Exercise details
Scan the records for the word "TODOS". Return each line where it is found.

☆ ☆ ☆ ☆ ☆ ☆ ☆

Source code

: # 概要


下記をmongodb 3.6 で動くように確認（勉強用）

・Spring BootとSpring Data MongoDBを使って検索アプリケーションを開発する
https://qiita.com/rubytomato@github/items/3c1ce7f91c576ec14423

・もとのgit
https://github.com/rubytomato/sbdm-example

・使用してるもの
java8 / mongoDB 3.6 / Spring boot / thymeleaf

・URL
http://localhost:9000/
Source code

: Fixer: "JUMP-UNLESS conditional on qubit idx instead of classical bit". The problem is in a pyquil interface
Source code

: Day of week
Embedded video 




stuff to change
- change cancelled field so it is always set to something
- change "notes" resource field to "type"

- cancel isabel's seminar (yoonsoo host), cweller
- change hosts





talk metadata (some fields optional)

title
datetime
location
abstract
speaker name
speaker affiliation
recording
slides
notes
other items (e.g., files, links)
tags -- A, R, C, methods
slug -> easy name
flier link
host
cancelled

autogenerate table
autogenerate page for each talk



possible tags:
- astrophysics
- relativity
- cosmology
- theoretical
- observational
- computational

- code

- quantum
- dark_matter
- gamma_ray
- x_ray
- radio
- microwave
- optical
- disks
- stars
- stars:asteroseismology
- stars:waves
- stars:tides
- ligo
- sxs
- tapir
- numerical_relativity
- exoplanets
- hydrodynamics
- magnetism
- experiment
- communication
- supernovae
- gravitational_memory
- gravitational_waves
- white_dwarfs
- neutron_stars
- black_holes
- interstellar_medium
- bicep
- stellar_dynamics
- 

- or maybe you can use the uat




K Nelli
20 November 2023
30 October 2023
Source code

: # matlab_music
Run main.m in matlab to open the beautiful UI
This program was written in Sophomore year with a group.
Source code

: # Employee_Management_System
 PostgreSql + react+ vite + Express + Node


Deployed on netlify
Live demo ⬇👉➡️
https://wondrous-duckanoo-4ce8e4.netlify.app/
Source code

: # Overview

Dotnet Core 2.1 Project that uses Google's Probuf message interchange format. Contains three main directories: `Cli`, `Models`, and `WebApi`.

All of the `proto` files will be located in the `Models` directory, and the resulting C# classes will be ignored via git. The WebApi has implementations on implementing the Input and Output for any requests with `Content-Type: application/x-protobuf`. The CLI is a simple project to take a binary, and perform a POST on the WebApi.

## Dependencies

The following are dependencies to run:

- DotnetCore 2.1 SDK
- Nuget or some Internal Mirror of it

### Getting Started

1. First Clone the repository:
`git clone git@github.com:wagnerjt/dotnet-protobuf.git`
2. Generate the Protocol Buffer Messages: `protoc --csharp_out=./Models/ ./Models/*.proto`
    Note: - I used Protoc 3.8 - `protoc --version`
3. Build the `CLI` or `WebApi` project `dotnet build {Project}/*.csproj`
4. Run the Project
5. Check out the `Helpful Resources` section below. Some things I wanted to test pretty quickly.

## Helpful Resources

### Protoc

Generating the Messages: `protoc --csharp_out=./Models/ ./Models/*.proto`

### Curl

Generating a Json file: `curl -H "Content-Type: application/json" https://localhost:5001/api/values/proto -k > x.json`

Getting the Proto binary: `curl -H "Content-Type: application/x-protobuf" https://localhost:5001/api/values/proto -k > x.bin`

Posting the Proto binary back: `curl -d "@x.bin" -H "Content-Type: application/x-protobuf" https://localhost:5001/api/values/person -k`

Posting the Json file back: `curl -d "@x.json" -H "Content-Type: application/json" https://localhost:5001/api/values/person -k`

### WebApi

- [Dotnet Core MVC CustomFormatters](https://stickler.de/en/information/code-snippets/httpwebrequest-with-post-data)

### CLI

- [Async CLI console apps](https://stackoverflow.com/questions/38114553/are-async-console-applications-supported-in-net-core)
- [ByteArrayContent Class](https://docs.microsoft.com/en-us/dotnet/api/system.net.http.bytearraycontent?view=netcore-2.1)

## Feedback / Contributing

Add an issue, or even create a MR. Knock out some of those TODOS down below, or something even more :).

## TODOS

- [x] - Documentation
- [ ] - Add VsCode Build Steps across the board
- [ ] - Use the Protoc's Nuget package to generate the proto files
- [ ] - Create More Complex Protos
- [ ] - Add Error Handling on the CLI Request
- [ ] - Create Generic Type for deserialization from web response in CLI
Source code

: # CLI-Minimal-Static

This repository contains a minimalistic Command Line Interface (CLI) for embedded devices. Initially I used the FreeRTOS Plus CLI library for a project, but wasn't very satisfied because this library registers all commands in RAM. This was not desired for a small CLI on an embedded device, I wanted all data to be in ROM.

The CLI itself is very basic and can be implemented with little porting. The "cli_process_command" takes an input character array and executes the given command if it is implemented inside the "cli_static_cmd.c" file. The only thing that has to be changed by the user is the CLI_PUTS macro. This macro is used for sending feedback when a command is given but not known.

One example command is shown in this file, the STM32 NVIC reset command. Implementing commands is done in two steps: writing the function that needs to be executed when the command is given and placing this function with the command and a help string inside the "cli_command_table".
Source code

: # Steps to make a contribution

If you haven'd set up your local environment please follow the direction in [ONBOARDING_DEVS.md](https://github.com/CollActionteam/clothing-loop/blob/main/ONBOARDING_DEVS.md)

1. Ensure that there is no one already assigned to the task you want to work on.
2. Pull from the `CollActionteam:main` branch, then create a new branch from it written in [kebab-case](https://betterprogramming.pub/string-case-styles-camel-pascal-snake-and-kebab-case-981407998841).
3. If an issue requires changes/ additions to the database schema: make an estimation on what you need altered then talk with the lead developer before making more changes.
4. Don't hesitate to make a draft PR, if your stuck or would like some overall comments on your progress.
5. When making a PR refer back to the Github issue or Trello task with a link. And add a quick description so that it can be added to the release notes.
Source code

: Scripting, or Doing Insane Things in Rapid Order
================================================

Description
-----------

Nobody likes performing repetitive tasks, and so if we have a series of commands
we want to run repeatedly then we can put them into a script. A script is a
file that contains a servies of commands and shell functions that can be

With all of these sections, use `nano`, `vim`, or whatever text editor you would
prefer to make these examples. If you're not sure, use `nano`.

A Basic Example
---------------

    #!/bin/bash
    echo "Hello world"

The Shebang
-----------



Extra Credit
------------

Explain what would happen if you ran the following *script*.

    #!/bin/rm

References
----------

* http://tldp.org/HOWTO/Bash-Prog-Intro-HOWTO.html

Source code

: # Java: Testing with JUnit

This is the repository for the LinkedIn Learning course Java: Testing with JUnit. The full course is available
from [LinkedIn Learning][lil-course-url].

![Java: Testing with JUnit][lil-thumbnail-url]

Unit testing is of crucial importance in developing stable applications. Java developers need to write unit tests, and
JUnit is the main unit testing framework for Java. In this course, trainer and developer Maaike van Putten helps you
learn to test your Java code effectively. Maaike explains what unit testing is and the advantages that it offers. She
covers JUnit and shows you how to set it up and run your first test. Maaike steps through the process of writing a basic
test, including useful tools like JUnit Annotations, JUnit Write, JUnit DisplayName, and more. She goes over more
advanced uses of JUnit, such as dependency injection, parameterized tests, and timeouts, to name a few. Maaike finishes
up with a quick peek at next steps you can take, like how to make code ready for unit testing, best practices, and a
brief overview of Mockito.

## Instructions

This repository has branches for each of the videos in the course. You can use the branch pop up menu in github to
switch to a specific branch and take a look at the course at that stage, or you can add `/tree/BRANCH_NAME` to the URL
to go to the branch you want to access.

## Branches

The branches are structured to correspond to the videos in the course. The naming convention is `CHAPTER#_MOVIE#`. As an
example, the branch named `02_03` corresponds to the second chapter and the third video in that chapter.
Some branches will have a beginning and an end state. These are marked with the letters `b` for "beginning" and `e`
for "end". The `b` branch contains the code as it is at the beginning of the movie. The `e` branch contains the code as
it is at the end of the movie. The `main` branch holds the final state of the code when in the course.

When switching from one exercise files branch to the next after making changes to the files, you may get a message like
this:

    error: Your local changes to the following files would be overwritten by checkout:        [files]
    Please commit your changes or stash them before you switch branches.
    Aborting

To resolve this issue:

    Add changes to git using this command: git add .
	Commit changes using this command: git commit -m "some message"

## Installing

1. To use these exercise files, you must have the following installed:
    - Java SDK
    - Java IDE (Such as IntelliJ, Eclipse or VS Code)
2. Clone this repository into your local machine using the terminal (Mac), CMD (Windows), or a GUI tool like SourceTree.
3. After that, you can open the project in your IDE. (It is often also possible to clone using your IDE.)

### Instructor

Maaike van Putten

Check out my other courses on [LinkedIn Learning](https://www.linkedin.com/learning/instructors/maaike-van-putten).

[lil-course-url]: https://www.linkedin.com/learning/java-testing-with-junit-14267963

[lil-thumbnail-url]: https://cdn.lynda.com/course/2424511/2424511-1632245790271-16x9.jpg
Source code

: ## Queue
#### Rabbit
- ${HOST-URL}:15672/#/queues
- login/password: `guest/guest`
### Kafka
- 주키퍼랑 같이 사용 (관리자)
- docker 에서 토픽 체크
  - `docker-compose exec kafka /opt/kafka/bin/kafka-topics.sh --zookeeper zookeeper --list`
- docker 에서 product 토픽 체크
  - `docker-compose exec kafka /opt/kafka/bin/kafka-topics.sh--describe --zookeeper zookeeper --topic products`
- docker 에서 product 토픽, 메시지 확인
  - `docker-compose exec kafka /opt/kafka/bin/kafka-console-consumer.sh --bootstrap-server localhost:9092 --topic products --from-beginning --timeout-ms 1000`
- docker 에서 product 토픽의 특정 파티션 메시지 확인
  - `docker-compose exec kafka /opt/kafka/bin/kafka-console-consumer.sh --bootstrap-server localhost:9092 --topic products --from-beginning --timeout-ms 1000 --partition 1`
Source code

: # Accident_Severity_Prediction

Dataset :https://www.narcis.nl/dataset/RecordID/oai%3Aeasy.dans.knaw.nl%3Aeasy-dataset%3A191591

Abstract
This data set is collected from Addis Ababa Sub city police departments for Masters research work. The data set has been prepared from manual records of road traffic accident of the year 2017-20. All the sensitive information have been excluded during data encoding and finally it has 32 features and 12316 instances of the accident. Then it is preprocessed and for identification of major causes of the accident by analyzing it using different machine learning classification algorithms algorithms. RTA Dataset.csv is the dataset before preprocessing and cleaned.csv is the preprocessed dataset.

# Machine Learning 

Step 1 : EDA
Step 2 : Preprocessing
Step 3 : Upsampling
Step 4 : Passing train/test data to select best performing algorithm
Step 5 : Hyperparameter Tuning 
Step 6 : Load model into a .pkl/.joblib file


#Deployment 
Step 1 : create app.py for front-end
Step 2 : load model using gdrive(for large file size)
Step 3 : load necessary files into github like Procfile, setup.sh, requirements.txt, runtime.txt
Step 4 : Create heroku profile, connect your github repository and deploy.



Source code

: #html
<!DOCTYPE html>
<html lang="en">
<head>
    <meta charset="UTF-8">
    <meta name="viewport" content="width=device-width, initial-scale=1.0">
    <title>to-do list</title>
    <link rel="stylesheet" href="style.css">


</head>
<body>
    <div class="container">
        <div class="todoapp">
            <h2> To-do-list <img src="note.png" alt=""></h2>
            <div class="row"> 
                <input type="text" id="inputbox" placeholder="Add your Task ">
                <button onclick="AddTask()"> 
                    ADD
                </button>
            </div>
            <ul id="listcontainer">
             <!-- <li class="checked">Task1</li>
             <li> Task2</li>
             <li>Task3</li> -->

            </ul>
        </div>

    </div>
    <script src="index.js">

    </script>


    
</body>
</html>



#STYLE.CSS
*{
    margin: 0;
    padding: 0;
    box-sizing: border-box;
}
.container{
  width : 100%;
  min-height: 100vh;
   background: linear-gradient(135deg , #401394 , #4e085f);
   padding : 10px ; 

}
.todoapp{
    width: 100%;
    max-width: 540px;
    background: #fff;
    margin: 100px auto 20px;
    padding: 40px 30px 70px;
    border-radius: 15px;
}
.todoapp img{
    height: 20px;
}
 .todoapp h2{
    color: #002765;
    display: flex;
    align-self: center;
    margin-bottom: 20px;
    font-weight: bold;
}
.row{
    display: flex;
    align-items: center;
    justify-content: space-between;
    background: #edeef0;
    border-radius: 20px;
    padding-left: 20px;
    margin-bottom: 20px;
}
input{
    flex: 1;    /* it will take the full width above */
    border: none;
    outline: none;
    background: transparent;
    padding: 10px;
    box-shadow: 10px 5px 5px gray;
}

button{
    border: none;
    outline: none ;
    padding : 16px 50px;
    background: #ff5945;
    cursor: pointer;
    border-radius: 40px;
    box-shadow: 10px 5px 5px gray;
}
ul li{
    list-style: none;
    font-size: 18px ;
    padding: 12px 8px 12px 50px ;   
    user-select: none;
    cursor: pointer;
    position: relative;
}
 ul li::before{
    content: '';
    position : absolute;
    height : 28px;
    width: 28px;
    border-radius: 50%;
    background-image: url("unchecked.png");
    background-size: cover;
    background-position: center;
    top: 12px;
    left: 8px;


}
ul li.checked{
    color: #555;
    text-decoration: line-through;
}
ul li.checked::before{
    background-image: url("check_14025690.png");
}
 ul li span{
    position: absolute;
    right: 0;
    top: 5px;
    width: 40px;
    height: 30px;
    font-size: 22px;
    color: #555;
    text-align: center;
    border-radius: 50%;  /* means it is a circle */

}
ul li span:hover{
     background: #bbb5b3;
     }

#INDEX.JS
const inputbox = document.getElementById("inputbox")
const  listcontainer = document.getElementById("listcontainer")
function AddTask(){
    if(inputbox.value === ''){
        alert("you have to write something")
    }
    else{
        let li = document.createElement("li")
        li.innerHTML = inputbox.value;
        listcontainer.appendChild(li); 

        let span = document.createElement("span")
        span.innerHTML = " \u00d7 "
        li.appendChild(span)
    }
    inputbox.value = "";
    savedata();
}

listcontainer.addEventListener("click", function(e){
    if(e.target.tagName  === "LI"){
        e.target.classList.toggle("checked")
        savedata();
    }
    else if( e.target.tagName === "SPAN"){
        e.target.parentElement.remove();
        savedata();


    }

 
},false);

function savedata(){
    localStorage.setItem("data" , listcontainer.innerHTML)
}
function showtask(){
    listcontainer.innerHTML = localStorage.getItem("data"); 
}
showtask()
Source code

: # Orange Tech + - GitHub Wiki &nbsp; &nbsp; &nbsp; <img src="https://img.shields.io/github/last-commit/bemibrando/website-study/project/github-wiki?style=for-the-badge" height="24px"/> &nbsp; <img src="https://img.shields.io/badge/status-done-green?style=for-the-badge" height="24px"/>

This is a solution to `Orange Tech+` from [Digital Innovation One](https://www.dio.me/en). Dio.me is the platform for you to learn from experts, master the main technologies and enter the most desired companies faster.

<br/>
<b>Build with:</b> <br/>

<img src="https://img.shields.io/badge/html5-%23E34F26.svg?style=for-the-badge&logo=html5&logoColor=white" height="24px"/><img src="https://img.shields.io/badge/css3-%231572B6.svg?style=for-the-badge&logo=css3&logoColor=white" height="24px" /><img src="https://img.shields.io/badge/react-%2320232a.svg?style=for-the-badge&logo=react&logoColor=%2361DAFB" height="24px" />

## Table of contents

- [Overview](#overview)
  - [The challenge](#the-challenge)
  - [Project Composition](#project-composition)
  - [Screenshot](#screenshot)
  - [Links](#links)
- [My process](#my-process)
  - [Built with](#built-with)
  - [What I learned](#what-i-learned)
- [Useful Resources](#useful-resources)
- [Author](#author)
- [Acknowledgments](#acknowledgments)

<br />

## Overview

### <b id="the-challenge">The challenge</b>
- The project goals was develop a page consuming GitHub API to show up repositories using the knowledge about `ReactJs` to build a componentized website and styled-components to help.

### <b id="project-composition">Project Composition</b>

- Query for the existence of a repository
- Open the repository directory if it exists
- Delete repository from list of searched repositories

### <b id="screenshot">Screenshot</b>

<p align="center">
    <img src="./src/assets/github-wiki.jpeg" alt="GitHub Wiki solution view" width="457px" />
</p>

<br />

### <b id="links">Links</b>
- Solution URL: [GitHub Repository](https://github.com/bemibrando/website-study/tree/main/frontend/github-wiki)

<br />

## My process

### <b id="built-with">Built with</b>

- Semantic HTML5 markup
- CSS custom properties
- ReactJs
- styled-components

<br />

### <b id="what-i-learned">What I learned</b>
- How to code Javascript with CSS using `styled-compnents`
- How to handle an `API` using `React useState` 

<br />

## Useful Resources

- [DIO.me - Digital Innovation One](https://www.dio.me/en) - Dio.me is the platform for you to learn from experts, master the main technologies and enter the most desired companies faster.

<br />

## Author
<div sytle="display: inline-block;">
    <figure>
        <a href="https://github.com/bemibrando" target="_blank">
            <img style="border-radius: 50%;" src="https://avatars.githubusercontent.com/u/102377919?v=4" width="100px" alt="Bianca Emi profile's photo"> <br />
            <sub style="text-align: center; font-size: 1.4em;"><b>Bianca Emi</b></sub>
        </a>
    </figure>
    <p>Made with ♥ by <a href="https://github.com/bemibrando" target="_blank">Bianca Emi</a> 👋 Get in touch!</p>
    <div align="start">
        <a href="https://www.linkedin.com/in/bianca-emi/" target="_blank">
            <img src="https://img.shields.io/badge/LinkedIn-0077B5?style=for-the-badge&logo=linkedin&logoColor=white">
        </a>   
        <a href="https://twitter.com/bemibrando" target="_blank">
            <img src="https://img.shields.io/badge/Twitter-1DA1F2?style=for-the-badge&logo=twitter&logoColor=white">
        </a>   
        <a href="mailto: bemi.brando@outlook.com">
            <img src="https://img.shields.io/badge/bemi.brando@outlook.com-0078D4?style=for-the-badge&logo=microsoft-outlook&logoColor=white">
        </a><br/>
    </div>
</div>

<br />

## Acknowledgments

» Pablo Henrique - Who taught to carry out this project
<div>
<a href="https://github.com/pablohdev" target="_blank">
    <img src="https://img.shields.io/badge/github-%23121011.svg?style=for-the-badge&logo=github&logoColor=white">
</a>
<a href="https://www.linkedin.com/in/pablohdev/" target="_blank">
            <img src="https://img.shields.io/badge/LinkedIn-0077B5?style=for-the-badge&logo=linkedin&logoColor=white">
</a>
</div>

☆ ☆ ☆ ☆ ☆ ☆ ☆

Task answer
Add an issue, or even create a MR. Knock out some of those TODOS down below, or something even more :).
## TODOS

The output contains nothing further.